South Korea – At least South Korea has the right idea by heading south rather than staying north. Are they good at soccer? Who knows at this point? This is the 32nd country I’ve had to say something about, and I just don’t care anymore. What a stupid idea.
How I see this all going…
Game 49 is the first game of the 16-game bracket. The 16 teams in the bracket come from the top two winners of each of the groups from above. I’m going to do it game to game rather than bracket style because why the hell not, I’ve gone this far.
Round One
Game 49
Brazil over Spain – What a first round game this will be!
Game 50
Uruguay over Columbia – I’m picking the hiding Nazi’s over the drug cartels.
Game 51
Netherlands over Croatia – I like orange uniforms.
Game 52
Ivory Coast over Italy – This would be a pretty big deal. New York as envisioned by Spike Lee would be set ablaze!
Game 53
France over Nigeria – I’ll make sure I buy the Nigerian prince something nice to console him.
Game 54
Germany over Russia – Yipes! This time Germany wins?
Game 55
Argentina over Ecuador – The Sexy Game! I pick meat and sexy model over just sexy model.
Game 56
USA over South Korea – USA! USA! USA! USA! USA! USA! USA! USA! USA! USA! USA! USA!
Round Two
Game 57
Brazil over Uruguay – Another Big Sexy Game! I pick Brazil like an annoying thong string.
Game 58
Germany over France – Yipes!

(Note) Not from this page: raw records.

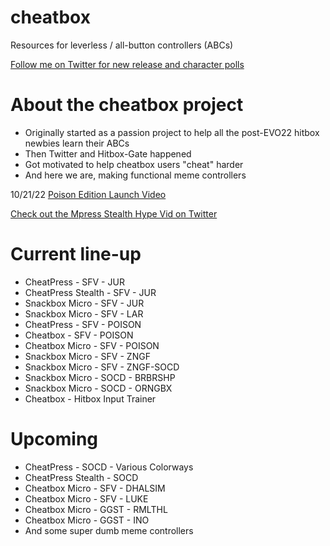 # cheatbox
Resources for leverless / all-button controllers (ABCs)

[Follow me on Twitter for new release and character polls](https://twitter.com/noe_perez_)

# About the cheatbox project
- Originally started as a passion project to help all the post-EVO22 hitbox newbies learn their ABCs
- Then Twitter and Hitbox-Gate happened
- Got motivated to help cheatbox users "cheat" harder
- And here we are, making functional meme controllers

10/21/22 [Poison Edition Launch Video](https://twitter.com/noe_perez_/status/1583488518348677120)

[Check out the Mpress Stealth Hype Vid on Twitter](https://twitter.com/noe_perez_/status/1565812427530420225)

# Current line-up
- CheatPress - SFV - JUR
- CheatPress Stealth - SFV - JUR
- Snackbox Micro - SFV - JUR
- Snackbox Micro - SFV - LAR
- CheatPress - SFV - POISON
- Cheatbox - SFV - POISON
- Cheatbox Micro - SFV - POISON
- Snackbox Micro - SFV - ZNGF
- Snackbox Micro - SFV - ZNGF-SOCD
- Snackbox Micro - SOCD - BRBRSHP
- Snackbox Micro - SOCD - ORNGBX
- Cheatbox - Hitbox Input Trainer

# Upcoming
- CheatPress - SOCD - Various Colorways
- CheatPress Stealth - SOCD
- Cheatbox Micro - SFV - DHALSIM
- Cheatbox Micro - SFV - LUKE
- Cheatbox Micro - GGST - RMLTHL
- Cheatbox Micro - GGST - INO
- And some super dumb meme controllers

France loses again?
Game 59
Netherlands over Ivory Coast – Fun time is over, Africans.
Game 60
USA over Argentina – USA! USA! USA! USA! USA! USA! USA! USA! USA! USA! USA! USA! USA!
The Final Four
Game 61
Brazil over Germany – Nice try, The Germans, but you can’t beat dead sexy with efficiency and strong mechanical reasoning.
Game 62
USA over Netherlands – USA! USA! USA! USA! USA! USA! USA! USA! USA! USA! USA! USA!
Third place Game
Game 63
Germany over Netherlands – I guess I pick the Germans, but who cares, third place is for losers.
World Cup Championship Game
USA over Brazil – Honestly, this would cause some problems. The world isn’t ready for ‘Murica to be good at soccer. I mean, it’s tolerable that we aren’t the worst, but to win this World Cup deal would really piss people off. I really don’t think ‘Murica even gets past the group stages, but it’s fun to imagine.